We need to remember when we talk about customder service that it is not just contact centres. We do a huge amount of servicing through our retail channel, through self-service channels and also through social media which is growing. So whenever we are looking at a review of standards for customer service we need to take that into account because there are thousands and thousands of customers a day who are walking into a retail store, be that Vodafone or 3, and getting servicing (sic).

He went on;

the numbers calling the centres pale into insignificance when you look at the amount of servicing that goes on through self-care. ... From a service perspective there's huge investment we're committing to next year in terms of what that self-service capability is. We've actually got a new product coming at the end of November - My Vodafone - which significantly increases the capability for a customer to self-service.


The growth in social media is huge and we've also had to have a dedicated team set-up to deal with that, be it Twitter, Facebook,.. We've got a team of ten people. We think by the end of next year that could well be in excess of fifty people because that's the way customers are choosing to do their servicing interactions.

That's not the view that Mr Dews thinks they took though, the article reporting;

The telco boss said that the company had originally approached social media as another means of selling; however, now the company had taken the approach of "service first rather than selling first"..

Today there is news that Vodafone is "creating its own social forum".

That's something vividwireless did fairly soon after launch. It was really driven by the very splendid Sandra Davey but landed in my lap for a while.

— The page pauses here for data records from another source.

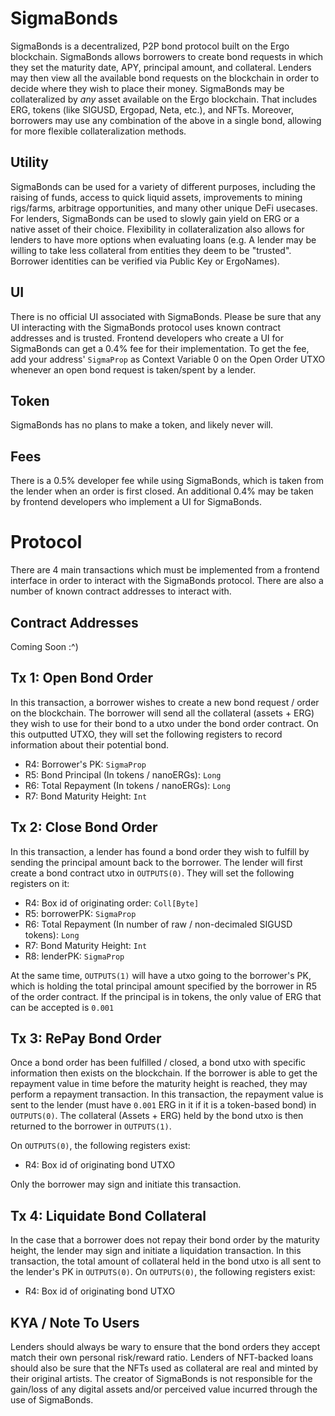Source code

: # SigmaBonds

SigmaBonds is a decentralized, P2P bond protocol built on the Ergo blockchain.
SigmaBonds allows borrowers to create bond requests in which they set the
maturity date, APY, principal amount, and collateral. Lenders may then view
all the available bond requests on the blockchain in order to decide where they
wish to place their money. SigmaBonds may be collateralized by *any* asset available
on the Ergo blockchain. That includes ERG, tokens (like SIGUSD, Ergopad, Neta, etc.), and
NFTs. Moreover, borrowers may use any combination of the above in a single bond, allowing
for more flexible collateralization methods.


## Utility
SigmaBonds can be used for a variety of different purposes, including the raising of funds,
access to quick liquid assets, improvements to mining rigs/farms,
arbitrage opportunities, and many other unique DeFi usecases. For lenders, SigmaBonds
can be used to slowly gain yield on ERG or a native asset of their choice. Flexibility in collateralization also allows
for lenders to have more options when evaluating loans (e.g. A lender may be willing to take less collateral
from entities they deem to be "trusted". Borrower identities can be verified via Public Key or ErgoNames).

## UI
There is no official UI associated with SigmaBonds. Please be sure that any UI
interacting with the SigmaBonds protocol uses known contract addresses and is trusted. Frontend
developers who create a UI for SigmaBonds can get a 0.4% fee for their implementation.
To get the fee, add your address' `SigmaProp` as Context Variable 0 on the Open Order UTXO whenever
an open bond request is taken/spent by a lender.

## Token
SigmaBonds has no plans to make a token, and likely never will.

## Fees
There is a 0.5% developer fee while using SigmaBonds, which is taken from the lender when an order is first closed.
An additional 0.4% may be taken by frontend developers who implement a UI for
SigmaBonds.

# Protocol
There are 4 main transactions which must be implemented from a frontend interface
in order to interact with the SigmaBonds protocol. There are also a number of known contract
addresses to interact with.

## Contract Addresses
Coming Soon :^)

## Tx 1: Open Bond Order
In this transaction, a borrower wishes to create a new bond request / order on the
blockchain. The borrower will send all the collateral (assets + ERG) they wish
to use for their bond to a utxo under the bond order contract. On this outputted UTXO, they
will set the following registers to record information about their potential bond.
- R4: Borrower's PK: `SigmaProp`
- R5: Bond Principal (In tokens / nanoERGs): `Long`
- R6: Total Repayment (In tokens / nanoERGs): `Long`
- R7: Bond Maturity Height: `Int`

## Tx 2: Close Bond Order
In this transaction, a lender has found a bond order they wish to fulfill by sending
the principal amount back to the borrower. The lender will first create a
bond contract utxo in `OUTPUTS(0)`. They will set the following registers on it:
- R4: Box id of originating order: `Coll[Byte]`
- R5: borrowerPK: `SigmaProp`
- R6: Total Repayment (In number of raw / non-decimaled SIGUSD tokens): `Long`
- R7: Bond Maturity Height: `Int`
- R8: lenderPK: `SigmaProp`

At the same time, `OUTPUTS(1)` will have a utxo going to the borrower's PK, which
is holding the total principal amount specified by the borrower in R5 of the order contract.
If the principal is in tokens, the only value of ERG that can be accepted is `0.001`
## Tx 3: RePay Bond Order
Once a bond order has been fulfilled / closed, a bond utxo with specific information then exists on the blockchain. If the
borrower is able to get the repayment value in time before the maturity height is reached, they may perform
a repayment transaction. In this transaction, the repayment value is sent to the lender (must have `0.001` ERG in it if it
is a token-based bond) in `OUTPUTS(0)`. The collateral (Assets + ERG) held by the bond utxo is then returned to the borrower in
`OUTPUTS(1)`.

On `OUTPUTS(0)`, the following registers exist:
- R4: Box id of originating bond UTXO


Only the borrower may sign and initiate this transaction.
## Tx 4: Liquidate Bond Collateral
In the case that a borrower does not repay their bond order by the maturity height, the lender may
sign and initiate a liquidation transaction. In this transaction, the total amount of collateral held in
the bond utxo is all sent to the lender's PK in `OUTPUTS(0)`.
On `OUTPUTS(0)`, the following registers exist:
- R4: Box id of originating bond UTXO


## KYA / Note To Users
Lenders should always be wary to ensure that the bond orders they accept match
their own personal risk/reward ratio. Lenders of NFT-backed loans should also
be sure that the NFTs used as collateral are real and minted by their original artists.
The creator of SigmaBonds is not responsible for the gain/loss of any digital
assets and/or perceived value incurred through the use of SigmaBonds.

It created great consternation when for a while it was a place where negative comment on coverage gathered. But the good news was it meant we really could understand the impact of network performance on customers.

The motivation for the forum though really came from the desire to support the unsupported - when something happens that involves the interaction of equipment and the network it can often be other end users who can sort out the issue.

It also was a recognition that customers are going to talk about you whether you like it or not. This is one of the core observations of the Cluetrain Manifesto. The first of their 95 theses is "Markets are conversations."

While the idea of 95 theses is probably to trigger the concept of reformation it is too many to digest - and actually a bit repetitive. Sandra Davey is a great fan of this and crunched the 95 down to thirteen. I have worked from her list to come up with a far briefer ten (also published here):

1. Markets are human conversations
Markets are conversations, they consist of humans who sound human. The tone of your voice is as communicative as the words that you speak.
2. The internet has made the network the dominant form of organization
The internet is enabling conversations that make the network the dominant form of organization, replacing both markets and hierarchies. The people in these networks are changed fundamentally – they are getting smarter, more informed and more organized than they were in markets or hierarchies.
3. People rely on their network not authority
People have figured out they get better information and support fro their network than from vendors. There are no secrets, the consumers rapidly know more about the product than the vendors.
4. Principles need to replace positions, and be at the centre of the conversation
Corporations’ homogenized voice that has been used to “motivate” the staff and “enthuse” the market sounds flat, hollow and unconvincing. Companies need to “lighten up”, not with affected humor but by adopting big values, a little humility, straight talk, and a genuine point of view. They need to replace “positioning” with adopting principles.
5. Loyalty is built on honest two-way communication
Brand loyalty is like a marriage and we forget that “divorce is always surpriseful” at our peril. Our partner can leave us before we know what we’ve done. Companies need to pay attention to all the clues their customers and staff provide. Companies can’t afford not to be honest with those they profess to care about.
6. Corporations need to belong to a community
Human communities are based on discourse – the conversation defines the community. Companies need to decide what community they want to be in and engage in the conversation.
7. The market and the company are not separate – they are one
There is not an external market and an internal hierarchy, there is one network of people playing multiple roles.
8. Marketing is not a mediator between the customer and the company
Customers and workers want to talk to the company that we’ve kept hidden behind a smokescreen of flacks and hucksters. Both want the same kind of open conversation with a partner they can trust. The customers want to be involved in all the conversations of the company, not just those mediated by “marketing” or market research.
9. The customer-centric organization is dead
The customer can’t be put at the centre of the organization, they need and want to be at every part of the organization.
10. The revolution is happening.
Responding to it is not a matter of strategic choice, it is a necessity.

Note: The author still owns shares in HTAL.